Üçüncü Kültürler Arasında, Üçüncü Kültürlere Doğru: Jhumpa Lahiri’nin Eserlerinde Güney Asyalı Amerikalı Ulusötesicilik ve Rizomatik Öznellikler

Bengalli Amerikalı yazar Jhumpa Lahiri’nin melez ana karakterleri fiziksel veya mecazi anlamda ulusal sınırları aşar ve ulusötesi göçe dair basitleştirilmiş varsayımlara direnen dinamik öznellikler oluştururlar. Lahiri’nin bazı karakterleri atalarından gelen Güney Asyalı kimliğini vurgular veya Amerika Birleşik Devletleri’nde asimile olmayı uygun bulurken, diğerleri benimsedikleri üçüncü kültürler sayesinde sabit bir noktada durmaksızın, toplumu kontrolü altında tutan baskıcı ulus-devletinin kısıtlayıcı sınırlarını sorgulamayı mümkün kılan beklenmedik yolculuklara koyulurlar. Bu makale, Homi K. Bhabha ve Stuart Hall’un kültürel kimliğe yönelik teorik yaklaşımlarından ve Gilles Deleuze ve Félix Guattari’nin rizomatik düşüncesinden faydalanarak Lahiri’nin İngilizce otobiyografisinde ve kurmacalarında yer alan, üzerinde iki farklı kültürün hak iddia ettiği, bu kültürlerin dayattıkları kısıtlamalar yüzünden yorgun düşen, ancak sonunda bir üçüncü kültüre sığınan, kendilerini dünya vatandaşları veya göçebeler olarak görmeye başlayan ve ulus-devletine tamamen karşı çıkan karakterlerine odaklanacaktır.

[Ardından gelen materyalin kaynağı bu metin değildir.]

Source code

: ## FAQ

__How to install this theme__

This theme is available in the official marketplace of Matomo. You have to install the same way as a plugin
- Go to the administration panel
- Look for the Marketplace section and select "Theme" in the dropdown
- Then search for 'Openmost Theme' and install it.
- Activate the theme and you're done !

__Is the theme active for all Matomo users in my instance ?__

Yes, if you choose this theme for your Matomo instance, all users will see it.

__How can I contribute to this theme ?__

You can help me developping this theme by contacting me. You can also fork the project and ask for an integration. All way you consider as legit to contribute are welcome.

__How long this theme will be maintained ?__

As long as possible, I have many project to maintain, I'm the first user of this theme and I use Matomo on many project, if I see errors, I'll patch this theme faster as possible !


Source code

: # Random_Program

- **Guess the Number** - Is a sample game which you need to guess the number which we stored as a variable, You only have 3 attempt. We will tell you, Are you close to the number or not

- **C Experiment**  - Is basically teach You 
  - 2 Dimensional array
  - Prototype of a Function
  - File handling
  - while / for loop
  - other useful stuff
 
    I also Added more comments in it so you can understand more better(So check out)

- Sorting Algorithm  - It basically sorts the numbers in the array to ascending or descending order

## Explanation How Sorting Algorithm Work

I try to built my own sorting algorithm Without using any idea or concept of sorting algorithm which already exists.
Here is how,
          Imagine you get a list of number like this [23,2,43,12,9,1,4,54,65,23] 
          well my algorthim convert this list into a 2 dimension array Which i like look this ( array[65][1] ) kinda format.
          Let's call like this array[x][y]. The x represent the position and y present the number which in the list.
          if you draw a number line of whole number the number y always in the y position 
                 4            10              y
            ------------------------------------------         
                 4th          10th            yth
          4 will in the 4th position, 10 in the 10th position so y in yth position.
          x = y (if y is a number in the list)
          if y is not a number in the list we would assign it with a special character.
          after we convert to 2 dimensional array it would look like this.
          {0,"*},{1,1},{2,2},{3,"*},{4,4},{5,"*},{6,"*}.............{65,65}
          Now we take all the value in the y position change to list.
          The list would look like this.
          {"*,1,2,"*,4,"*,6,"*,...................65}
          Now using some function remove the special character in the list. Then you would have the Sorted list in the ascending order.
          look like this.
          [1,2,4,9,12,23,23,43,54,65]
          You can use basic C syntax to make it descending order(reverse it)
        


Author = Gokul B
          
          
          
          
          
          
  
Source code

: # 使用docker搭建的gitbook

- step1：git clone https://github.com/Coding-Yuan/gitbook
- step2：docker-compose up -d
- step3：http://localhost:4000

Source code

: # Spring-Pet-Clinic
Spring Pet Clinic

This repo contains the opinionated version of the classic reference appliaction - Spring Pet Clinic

Towards and Across Third Cultures: South Asian American Transnationalisms and Rhizomatic Subjectivities in Jhumpa

Physically and/or figuratively, Bengali American writer Jhumpa Lahiri’s hybrid protagonists transcend national borders and form dynamic subjectivities that resist simplified assumptions about transnational migration. However, while some characters like to either accentuate their ancestral South Asian heritage or endorse their assimilation to the United States, others rejoice in embracing third cultures or embarking on unexpected journeys without fixed points, thereby questioning the restrictive container of the nation-state as the dominant category for examining society. Sustained by Homi K. Bhabha’s and Stuart Hall’s theoretical approaches to cultural identity and influenced by Gilles Deleuze and Félix Guattari’s rhizomatic thinking, I will focus on Lahiri’s autobiography and her fiction in English that portrays characters who, overexerted by the constraints of the two cultures wanting to claim them, find refuge in a third culture or defy the nation-state completely by considering themselves citizens of the world, or nomads.